Energy

Escalating Trade War Signals More Pain For Oil

Farid Hajili Analysis 12 June 2019
Escalating Trade War Signals More Pain For Oil

Trump backed off his proposed trade war with Mexico in the face of intense pressure from business groups and even his own party, but his faith in tariffs remains unbowed. In fact, Trump may have internalized a lesson that presents further risks to the global economy and to oil markets.

“If we didn’t have tariffs, we wouldn’t have made a deal with Mexico,” Trump said on Monday. “We got everything we wanted.”

The proposed 5 percent tariff on Mexico was suspended because Trump said that the Mexican government agreed to a series of demands to tighten up migration through the country. However, press reports suggest that some of the provisions in the deal, such as Mexico agreeing to buy agricultural goods, are a mirage, while others, such as expanding border security, were agreed to months ago.
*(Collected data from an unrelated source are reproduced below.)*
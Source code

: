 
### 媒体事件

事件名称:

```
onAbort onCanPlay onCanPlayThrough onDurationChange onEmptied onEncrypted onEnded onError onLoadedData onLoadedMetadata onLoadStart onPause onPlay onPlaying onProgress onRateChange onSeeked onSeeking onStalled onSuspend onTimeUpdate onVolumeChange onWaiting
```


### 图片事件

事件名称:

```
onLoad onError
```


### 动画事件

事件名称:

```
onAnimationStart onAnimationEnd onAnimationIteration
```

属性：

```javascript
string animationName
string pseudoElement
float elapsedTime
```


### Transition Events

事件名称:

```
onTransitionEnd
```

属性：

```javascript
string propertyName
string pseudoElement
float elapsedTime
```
Leaving those pesky details aside, Trump was triumphant. Indeed, even though the White House saw pushback from business groups and the Republican-controlled U.S. Senate, in Trump’s mind the whole episode seems to have reaffirmed his strategy.

With the U.S.-China trade war unfinished, the U.S. President feels emboldened to take a hardline on Beijing.

“The China deal’s going to work out,” Trump said in an interview on CNBC. “You know why? Because of tariffs. Because right now China is getting absolutely decimated by companies that are leaving China, going to other countries, including our own, because they don’t want to pay the tariffs.”

Moreover, he says that the tariffs to date have been successful. “We’ve never gotten 10 cents from China. Now we’re getting a lot of money from China, and I think that’s one of the reasons the G.D.P. was so high in the first quarter because of the tariffs that we’re taking in from China,” he told reporters on Monday.

All evidence points to the contrary. Global growth concerns have ballooned since the hike in tariffs last month. Recently, finance ministers from G-20 recently met and said that risks from trade and geopolitical tensions were “intensifying.”

“The principal threat stems from continuing trade tensions,” IMF managing director Christine Lagarde said. “To mitigate these risks, I emphasized that the first priority should be to resolve the current trade tensions — including eliminating existing tariffs and avoiding new ones — while we need to continue to work toward the modernization of the international trade system.” The IMF said that the U.S.-China trade war could shave off global GDP By 0.5 percent, or $455 billion, in 2020.

Meanwhile, Trump continues to browbeat the U.S. Federal Reserve into backing off interest rate hikes. While there is little evidence that the Fed has been influenced by the intense pressure, the central bank has in fact backed off more rate hikes and has even opened up the door to reversing course and cutting rates again. Trump may actually force the hand of Fed Chairman Jerome Powell. By engaging in a trade war with China, which a wide range of economists say would slow down global growth, Trump may create the conditions where a rate cut is needed. A loosening of monetary policy would likely then relieve some economic and political pressure on the White House as its pursues its trade war.

Last week, the U.S. Labor Department reported job increases of May of just 75,000, sharply below consensus estimates. A weak jobs report from May would typically sink financial markets, but equities rose on the news as investors viewed the downbeat assessment as increasing the odds of a rate cut from the Fed.

The next flashpoint could come as soon as this month. The U.S. Trade Representative is holding a hearing on June 17 to ask companies about the effects of the next round of tariffs on China – a 25 percent levy on $300 billion worth of imports. Trump said on Monday that he would move forward with the tariffs if Xi declined to meet with him in Japan at the end of June.

The first few waves of tariffs on Chinese goods hit select items. But levies on the remaining $300 billion would have a greater impact on the consumer economy, likely dragging down growth. That, in turn, would drag down crude oil demand at a time when demand was already softening. In May, crude oil posted its worst price slide since the financial crisis, in large part because of the jump in U.S. tariffs on China.

The EIA released its Short-Term Energy Outlook on Tuesday, which included downward revisions to both supply and demand. U.S. shale takes a hit this year because of lower prices, but prices will be lower because demand will be weaker than previously thought. The agency sees demand rising by 1.2 million barrels per day this year, down 200,000 bpd from its previous report.